Mitophagy coordinates the mitochondrial unfolded protein response to attenuate inflammation-mediated myocardial injury

Mitochondrial dysfunction is a fundamental challenge in septic cardiomyopathy. Mitophagy and the mitochondrial unfolded protein response (UPR(mt)) are the predominant stress-responsive and protective mechanisms involved in repairing damaged mitochondria. Although mitochondrial homeostasis requires the coordinated actions of mitophagy and UPR(mt), their molecular basis and interactive actions are poorly understood in sepsis-induced myocardial injury.
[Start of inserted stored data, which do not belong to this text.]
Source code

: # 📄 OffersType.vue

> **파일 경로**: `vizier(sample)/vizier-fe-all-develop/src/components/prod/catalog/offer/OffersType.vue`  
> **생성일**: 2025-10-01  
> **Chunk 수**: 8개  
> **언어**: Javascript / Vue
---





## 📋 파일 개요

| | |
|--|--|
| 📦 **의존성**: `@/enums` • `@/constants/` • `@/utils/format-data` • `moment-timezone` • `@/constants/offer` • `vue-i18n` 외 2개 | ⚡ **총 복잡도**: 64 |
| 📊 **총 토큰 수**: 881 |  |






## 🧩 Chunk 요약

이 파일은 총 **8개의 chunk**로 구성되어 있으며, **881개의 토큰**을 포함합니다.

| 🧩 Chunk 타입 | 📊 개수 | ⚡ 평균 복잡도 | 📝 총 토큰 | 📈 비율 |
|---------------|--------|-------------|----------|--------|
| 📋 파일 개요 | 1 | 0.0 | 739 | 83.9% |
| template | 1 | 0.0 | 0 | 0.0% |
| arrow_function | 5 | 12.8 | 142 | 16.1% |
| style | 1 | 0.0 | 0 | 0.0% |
Our investigations showed that lipopolysaccharide (LPS)-induced sepsis contributed to cardiac dysfunction and mitochondrial damage. Although both mitophagy and UPR(mt) were slightly activated by LPS in cardiomyocytes, their endogenous activation failed to prevent sepsis-mediated myocardial injury. However, administration of urolithin A, an inducer of mitophagy, obviously reduced sepsis-mediated cardiac depression by normalizing mitochondrial function. Interestingly, this beneficial action was undetectable in cardiomyocyte-specific FUNDC1 knockout (FUNDC1(CKO)) mice. Notably, supplementation with a mitophagy inducer had no impact on UPR(mt), whereas genetic ablation of FUNDC1 significantly upregulated the expression of genes related to UPR(mt) in LPS-treated hearts. In contrast, enhancement of endogenous UPR(mt) through oligomycin administration reduced sepsis-mediated mitochondrial injury and myocardial dysfunction; this cardioprotective effect was imperceptible in FUNDC1(CKO) mice. Lastly, once UPR(mt) was inhibited, mitophagy-mediated protection of mitochondria and cardiomyocytes was partly blunted. Taken together, it is plausible that endogenous UPR(mt) and mitophagy are slightly activated by myocardial stress and they work together to sustain mitochondrial performance and cardiac function. Endogenous UPR(mt), a downstream signal of mitophagy, played a compensatory role in maintaining mitochondrial homeostasis in the case of mitophagy inhibition. Although UPR(mt) activation had no negative impact on mitophagy, UPR(mt) inhibition compromised the partial cardioprotective actions of mitophagy. This study shows how mitophagy modulates UPR(mt) to attenuate inflammation-related myocardial injury and suggests the potential application of mitophagy and UPR(mt) targeting in the treatment of myocardial stress.